(Data excerpts)
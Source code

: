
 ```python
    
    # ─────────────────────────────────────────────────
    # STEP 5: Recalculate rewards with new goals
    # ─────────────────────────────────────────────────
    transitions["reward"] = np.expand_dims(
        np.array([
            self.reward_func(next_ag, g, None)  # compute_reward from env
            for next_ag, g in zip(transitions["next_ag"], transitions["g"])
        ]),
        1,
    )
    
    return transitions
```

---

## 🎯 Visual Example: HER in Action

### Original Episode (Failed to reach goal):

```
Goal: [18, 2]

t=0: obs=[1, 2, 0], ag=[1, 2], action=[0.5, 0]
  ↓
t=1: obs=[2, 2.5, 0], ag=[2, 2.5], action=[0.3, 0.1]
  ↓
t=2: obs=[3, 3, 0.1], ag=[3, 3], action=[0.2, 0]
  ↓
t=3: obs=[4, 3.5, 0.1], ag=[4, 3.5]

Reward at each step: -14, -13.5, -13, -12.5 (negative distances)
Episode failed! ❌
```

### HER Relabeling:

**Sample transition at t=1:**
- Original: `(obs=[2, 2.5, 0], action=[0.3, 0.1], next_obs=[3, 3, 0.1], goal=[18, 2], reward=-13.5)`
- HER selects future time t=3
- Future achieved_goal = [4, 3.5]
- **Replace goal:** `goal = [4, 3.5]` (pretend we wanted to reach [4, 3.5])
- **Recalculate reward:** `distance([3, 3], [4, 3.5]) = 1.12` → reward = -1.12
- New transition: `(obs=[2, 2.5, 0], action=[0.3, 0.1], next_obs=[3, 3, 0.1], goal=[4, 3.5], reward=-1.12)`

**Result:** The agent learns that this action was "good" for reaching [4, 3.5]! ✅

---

ACTION ITEM.
For each entry above, please make an exact copy.

EXPECTED ANSWER.
Source code

:
 ```python
    
    # ─────────────────────────────────────────────────
    # STEP 5: Recalculate rewards with new goals
    # ─────────────────────────────────────────────────
    transitions["reward"] = np.expand_dims(
        np.array([
            self.reward_func(next_ag, g, None)  # compute_reward from env
            for next_ag, g in zip(transitions["next_ag"], transitions["g"])
        ]),
        1,
    )
    
    return transitions
```

---

## 🎯 Visual Example: HER in Action

### Original Episode (Failed to reach goal):

```
Goal: [18, 2]

t=0: obs=[1, 2, 0], ag=[1, 2], action=[0.5, 0]
  ↓
t=1: obs=[2, 2.5, 0], ag=[2, 2.5], action=[0.3, 0.1]
  ↓
t=2: obs=[3, 3, 0.1], ag=[3, 3], action=[0.2, 0]
  ↓
t=3: obs=[4, 3.5, 0.1], ag=[4, 3.5]

Reward at each step: -14, -13.5, -13, -12.5 (negative distances)
Episode failed! ❌
```

### HER Relabeling:

**Sample transition at t=1:**
- Original: `(obs=[2, 2.5, 0], action=[0.3, 0.1], next_obs=[3, 3, 0.1], goal=[18, 2], reward=-13.5)`
- HER selects future time t=3
- Future achieved_goal = [4, 3.5]
- **Replace goal:** `goal = [4, 3.5]` (pretend we wanted to reach [4, 3.5])
- **Recalculate reward:** `distance([3, 3], [4, 3.5]) = 1.12` → reward = -1.12
- New transition: `(obs=[2, 2.5, 0], action=[0.3, 0.1], next_obs=[3, 3, 0.1], goal=[4, 3.5], reward=-1.12)`

**Result:** The agent learns that this action was "good" for reaching [4, 3.5]! ✅

---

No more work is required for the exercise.